The validation work was conducted in accordance with current standards for evaluating the psychometric properties of PRO instruments [17, 29, 38,39,40] using a large patient sample. Another strength is that the analyses of thresholds for meaningful change and urgency remission included both PROs and objective clinical outcomes based on blinded assessments. Also, generalizability of the findings is enhanced by the inclusion of patients from a wide range of geographies, with similar demographics as those in other recent UC trials [41, 42]. However, there were very few Black participants in the trial so generalizability to this population remains to be tested.

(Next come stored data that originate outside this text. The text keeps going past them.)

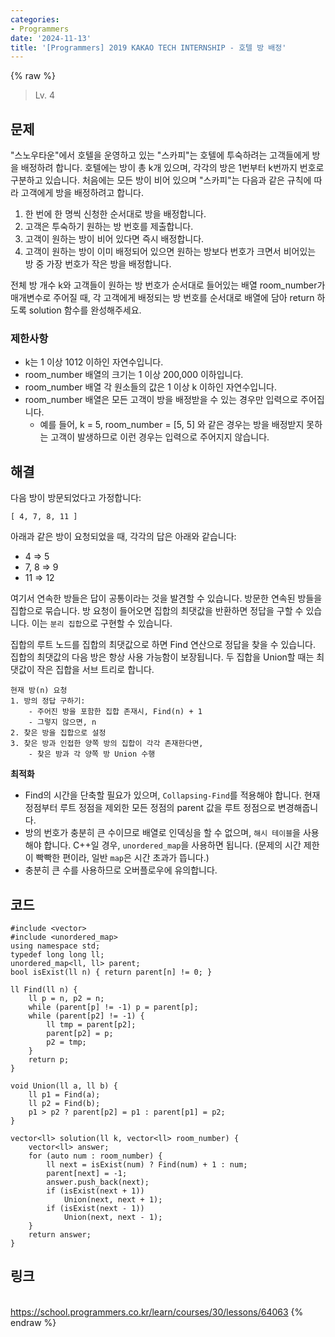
 ```yaml
---
categories:
- Programmers
date: '2024-11-13'
title: '[Programmers] 2019 KAKAO TECH INTERNSHIP - 호텔 방 배정'
---
```


{% raw %}
> Lv. 4<br>

## 문제
"스노우타운"에서 호텔을 운영하고 있는 "스카피"는 호텔에 투숙하려는 고객들에게 방을 배정하려 합니다. 호텔에는 방이 총 k개 있으며, 각각의 방은 1번부터 k번까지 번호로 구분하고 있습니다. 처음에는 모든 방이 비어 있으며 "스카피"는 다음과 같은 규칙에 따라 고객에게 방을 배정하려고 합니다.

1.  한 번에 한 명씩 신청한 순서대로 방을 배정합니다.
2.  고객은 투숙하기 원하는 방 번호를 제출합니다.
3.  고객이 원하는 방이 비어 있다면 즉시 배정합니다.
4.  고객이 원하는 방이 이미 배정되어 있으면 원하는 방보다 번호가 크면서 비어있는 방 중 가장 번호가 작은 방을 배정합니다.

전체 방 개수 k와 고객들이 원하는 방 번호가 순서대로 들어있는 배열 room_number가 매개변수로 주어질 때, 각 고객에게 배정되는 방 번호를 순서대로 배열에 담아 return 하도록 solution 함수를 완성해주세요.

### 제한사항
-   k는 1 이상 1012  이하인 자연수입니다.
-   room_number 배열의 크기는 1 이상 200,000 이하입니다.
-   room_number 배열 각 원소들의 값은 1 이상 k 이하인 자연수입니다.
-   room_number 배열은 모든 고객이 방을 배정받을 수 있는 경우만 입력으로 주어집니다.
    -   예를 들어, k = 5, room_number = [5, 5] 와 같은 경우는 방을 배정받지 못하는 고객이 발생하므로 이런 경우는 입력으로 주어지지 않습니다.

## 해결
다음 방이 방문되었다고 가정합니다:
```
[ 4, 7, 8, 11 ]
```
아래과 같은 방이 요청되었을 때, 각각의 답은 아래와 같습니다:
- 4 => 5
- 7, 8 => 9
- 11 => 12

여기서 연속한 방들은 답이 공통이라는 것을 발견할 수 있습니다. 방문한 연속된 방들을 집합으로 묶습니다. 방 요청이 들어오면 집합의 최댓값을 반환하면 정답을 구할 수 있습니다. 이는 `분리 집합`으로 구현할 수 있습니다.

집합의 루트 노드를 집합의 최댓값으로 하면 Find 연산으로 정답을 찾을 수 있습니다. 집합의 최댓값의 다음 방은 항상 사용 가능함이 보장됩니다. 두 집합을 Union할 때는 최댓값이 작은 집합을 서브 트리로 합니다.

```
현재 방(n) 요청
1. 방의 정답 구하기:
	- 주어진 방을 포함한 집합 존재시, Find(n) + 1
	- 그렇지 않으면, n
2. 찾은 방을 집합으로 설정
3. 찾은 방과 인접한 양쪽 방의 집합이 각각 존재한다면,
	- 찾은 방과 각 양쪽 방 Union 수행
```

**최적화**
- Find의 시간을 단축할 필요가 있으며, `Collapsing-Find`를 적용해야 합니다. 현재 정점부터 루트 정점을 제외한 모든 정점의 parent 값을 루트 정점으로 변경해줍니다.
- 방의 번호가 충분히 큰 수이므로 배열로 인덱싱을 할 수 없으며, `해시 테이블`을 사용해야 합니다. C++일 경우, `unordered_map`을 사용하면 됩니다. (문제의 시간 제한이 빡빡한 편이라, 일반 `map`은 시간 초과가 뜹니다.)
- 충분히 큰 수를 사용하므로 오버플로우에 유의합니다.

## 코드
```
#include <vector>
#include <unordered_map>
using namespace std;
typedef long long ll;
unordered_map<ll, ll> parent;
bool isExist(ll n) { return parent[n] != 0; }

ll Find(ll n) {
    ll p = n, p2 = n;
    while (parent[p] != -1) p = parent[p];
    while (parent[p2] != -1) {
        ll tmp = parent[p2];
        parent[p2] = p;
        p2 = tmp;
    }
    return p;
}

void Union(ll a, ll b) {
    ll p1 = Find(a);
    ll p2 = Find(b);
    p1 > p2 ? parent[p2] = p1 : parent[p1] = p2;
}

vector<ll> solution(ll k, vector<ll> room_number) {
    vector<ll> answer;
    for (auto num : room_number) {
        ll next = isExist(num) ? Find(num) + 1 : num;
        parent[next] = -1;
        answer.push_back(next);
        if (isExist(next + 1))
            Union(next, next + 1);
        if (isExist(next - 1))
            Union(next, next - 1);
    }
    return answer;
}
```

## 링크
<br>https://school.programmers.co.kr/learn/courses/30/lessons/64063
{% endraw %}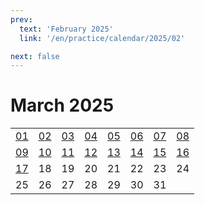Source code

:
```yaml
---
prev:
  text: 'February 2025'
  link: '/en/practice/calendar/2025/02'

next: false
---
```


# March 2025

<table class="calendar">
	<tr>
		<td><a href=/en/practice/prob/2025/03/01>01</a><br><Badge type="tip" text="Def"/></td>
		<td><a href=/en/practice/prob/2025/03/02>02</a><br><Badge type="danger" text="Bid"/></td>
		<td><a href=/en/practice/prob/2025/03/03>03</a><br><Badge type="warning" text="Play"/></td>
		<td><a href=/en/practice/prob/2025/03/04>04</a><br><Badge type="tip" text="Def"/></td>
		<td><a href=/en/practice/prob/2025/03/05>05</a><br><Badge type="danger" text="Bid"/></td>
		<td><a href=/en/practice/prob/2025/03/06>06</a><br><Badge type="warning" text="Play"/></td>
		<td><a href=/en/practice/prob/2025/03/07>07</a><br><Badge type="warning" text="Play"/></td>
		<td><a href=/en/practice/prob/2025/03/08>08</a><br><Badge type="warning" text="Play"/></td>
	</tr>
	<tr>
		<td><a href=/en/practice/prob/2025/03/09>09</a><br><Badge type="danger" text="Bid"/></td>
		<td><a href=/en/practice/prob/2025/03/10>10</a><br><Badge type="warning" text="Play"/></td>
		<td><a href=/en/practice/prob/2025/03/11>11</a><br><Badge type="tip" text="Def"/></td>
		<td><a href=/en/practice/prob/2025/03/12>12</a><br><Badge type="danger" text="Bid"/></td>
		<td><a href=/en/practice/prob/2025/03/13>13</a><br><Badge type="warning" text="Play"/></td>
		<td><a href=/en/practice/prob/2025/03/14>14</a><br><Badge type="warning" text="Play"/></td>
		<td><a href=/en/practice/prob/2025/03/15>15</a><br><Badge type="warning" text="Play"/></td>
		<td><a href=/en/practice/prob/2025/03/16>16</a><br><Badge type="danger" text="Bid"/></td>
	</tr>
	<tr>
		<td><a href=/en/practice/prob/2025/03/17>17</a><br><Badge type="warning" text="Play"/></td>
		<td>18</td>
		<td>19</td>
		<td>20</td>
		<td>21</td>
		<td>22</td>
		<td>23</td>
		<td>24</td>
	</tr>
    <tr>
        <td>25</td>
		<td>26</td>
		<td>27</td>
		<td>28</td>
		<td>29</td>
		<td>30</td>
		<td>31</td>
		<td></td>
	</tr>
</table>

[<Badge type="tip" text="Learning ->"/>](/en/learning/calendar/2025/03) <Badge type="info" text="Practice &uarr;"/>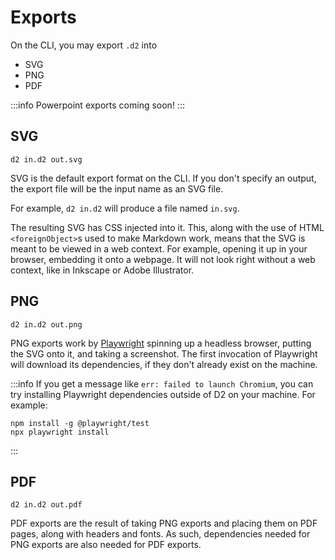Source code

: # Exports

On the CLI, you may export `.d2` into
- SVG
- PNG
- PDF

:::info
Powerpoint exports coming soon!
:::

## SVG

```shell
d2 in.d2 out.svg
```

SVG is the default export format on the CLI. If you don't specify an output, the export
file will be the input name as an SVG file.

For example, `d2 in.d2` will produce a file named `in.svg`.

The resulting SVG has CSS injected into it. This, along with the use of HTML
`<foreignObject>`s used to make Markdown work, means that the SVG is meant to be viewed in
a web context. For example, opening it up in your browser, embedding it onto a webpage. It
will not look right without a web context, like in Inkscape or Adobe Illustrator.

## PNG

```shell
d2 in.d2 out.png
```

PNG exports work by [Playwright](https://github.com/microsoft/playwright) spinning up a
headless browser, putting the SVG onto it, and taking a screenshot. The first invocation
of Playwright will download its dependencies, if they don't already exist on the machine.

:::info
If you get a message like `err: failed to launch Chromium`, you can try installing
Playwright dependencies outside of D2 on your machine. For example:

```
npm install -g @playwright/test
npx playwright install
```
:::

## PDF

```shell
d2 in.d2 out.pdf
```

PDF exports are the result of taking PNG exports and placing them on PDF pages, along with
headers and fonts. As such, dependencies needed for PNG exports are also needed for PDF
exports.
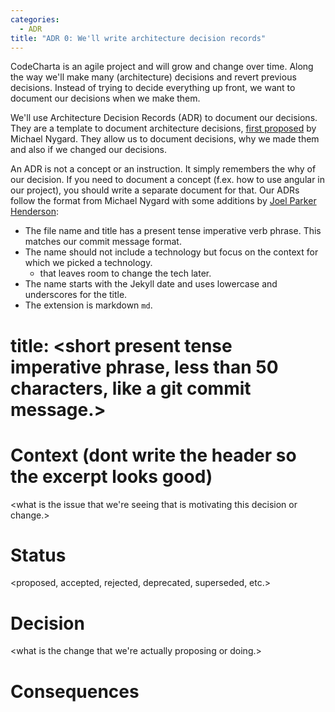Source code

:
 ```yaml
---
categories:
  - ADR
title: "ADR 0: We'll write architecture decision records"
---
```


CodeCharta is an agile project and will grow and change over time. Along the way we'll make many (architecture) decisions and revert previous decisions. Instead of trying to decide everything up front, we want to document our decisions when we make them.

We'll use Architecture Decision Records (ADR) to document our decisions. They are a template to document architecture decisions, [first proposed](http://thinkrelevance.com/blog/2011/11/15/documenting-architecture-decisions) by Michael Nygard. They allow us to document decisions, why we made them and also if we changed our decisions.

An ADR is not a concept or an instruction. It simply remembers the why of our decision. If you need to document a concept (f.ex. how to use angular in our project), you should write a separate document for that. Our ADRs follow the format from Michael Nygard with some additions by [Joel Parker Henderson](https://github.com/joelparkerhenderson/architecture_decision_record):

- The file name and title has a present tense imperative verb phrase. This matches our commit message format.
- The name should not include a technology but focus on the context for which we picked a technology.
  - that leaves room to change the tech later.
- The name starts with the Jekyll date and uses lowercase and underscores for the title.
- The extension is markdown `md`.

# title: <short present tense imperative phrase, less than 50 characters, like a git commit message.>

# Context (dont write the header so the excerpt looks good)

<what is the issue that we're seeing that is motivating this decision or change.>

# Status

<proposed, accepted, rejected, deprecated, superseded, etc.>

# Decision

<what is the change that we're actually proposing or doing.>

# Consequences

<what becomes easier or more difficult to do because of this change.>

One limitation of this validation study is that the psychometric evaluation only used weekly average Urgency NRS scores collected daily with 24-h recall periods. This reflected the intended use of the Urgency NRS in clinical trials. Psychometric properties for a one-time administration of the Urgency NRS with a longer recall period, which may be more applicable to clinical practice or real-world studies, was not examined. However, the psychometric properties of the Urgency NRS should, in theory, be very similar for a single assessment with a 7-day recall period as for a weekly average of daily scores. Minimal differences are seen in the distributions of Urgency NRS scores between daily and one-time assessments (as illustrated in Fig. 2), and the mean change from baseline should also be similar. As a result, Spearman correlations for convergent and discriminant validity and effect sizes for known-groups validity and responsiveness should be very similar. Assessments with longer recall periods have been shown to give higher estimates of ICC [43, 44]. Because high ICC values were seen among daily administration of the Urgency NRS, we should also expect high ICC values for one-time administration. Given the consistent results from the anchor-based analyses of meaningful within-patient improvement and bowel urgency remission, we believe the definitions for these endpoints would similarly hold for one-time administration of the Urgency NRS with a 1-week recall period, although this will require testing in future studies.

A limitation of using diagnostic test statistics (sensitivity, specificity, Youden’s Index, and AUROC) to define meaningful within-patient improvement and minimal to no bowel urgency is that they may only be applicable to the current sample; their generalizability to other samples or populations is unconfirmed. It would therefore be beneficial for future studies to reproduce or confirm our findings in other UC patient cohorts.

Conclusions

Improvement in the severity of bowel urgency is an important outcome to capture in UC clinical trials. We have developed and validated the Urgency NRS as a new PRO instrument for capturing changes in bowel urgency severity in patients with UC. The good psychometric properties of the Urgency NRS indicate that it can be used in clinical trials to evaluate treatment benefits in patients with moderately to severely active UC, and potentially in routine clinical practice.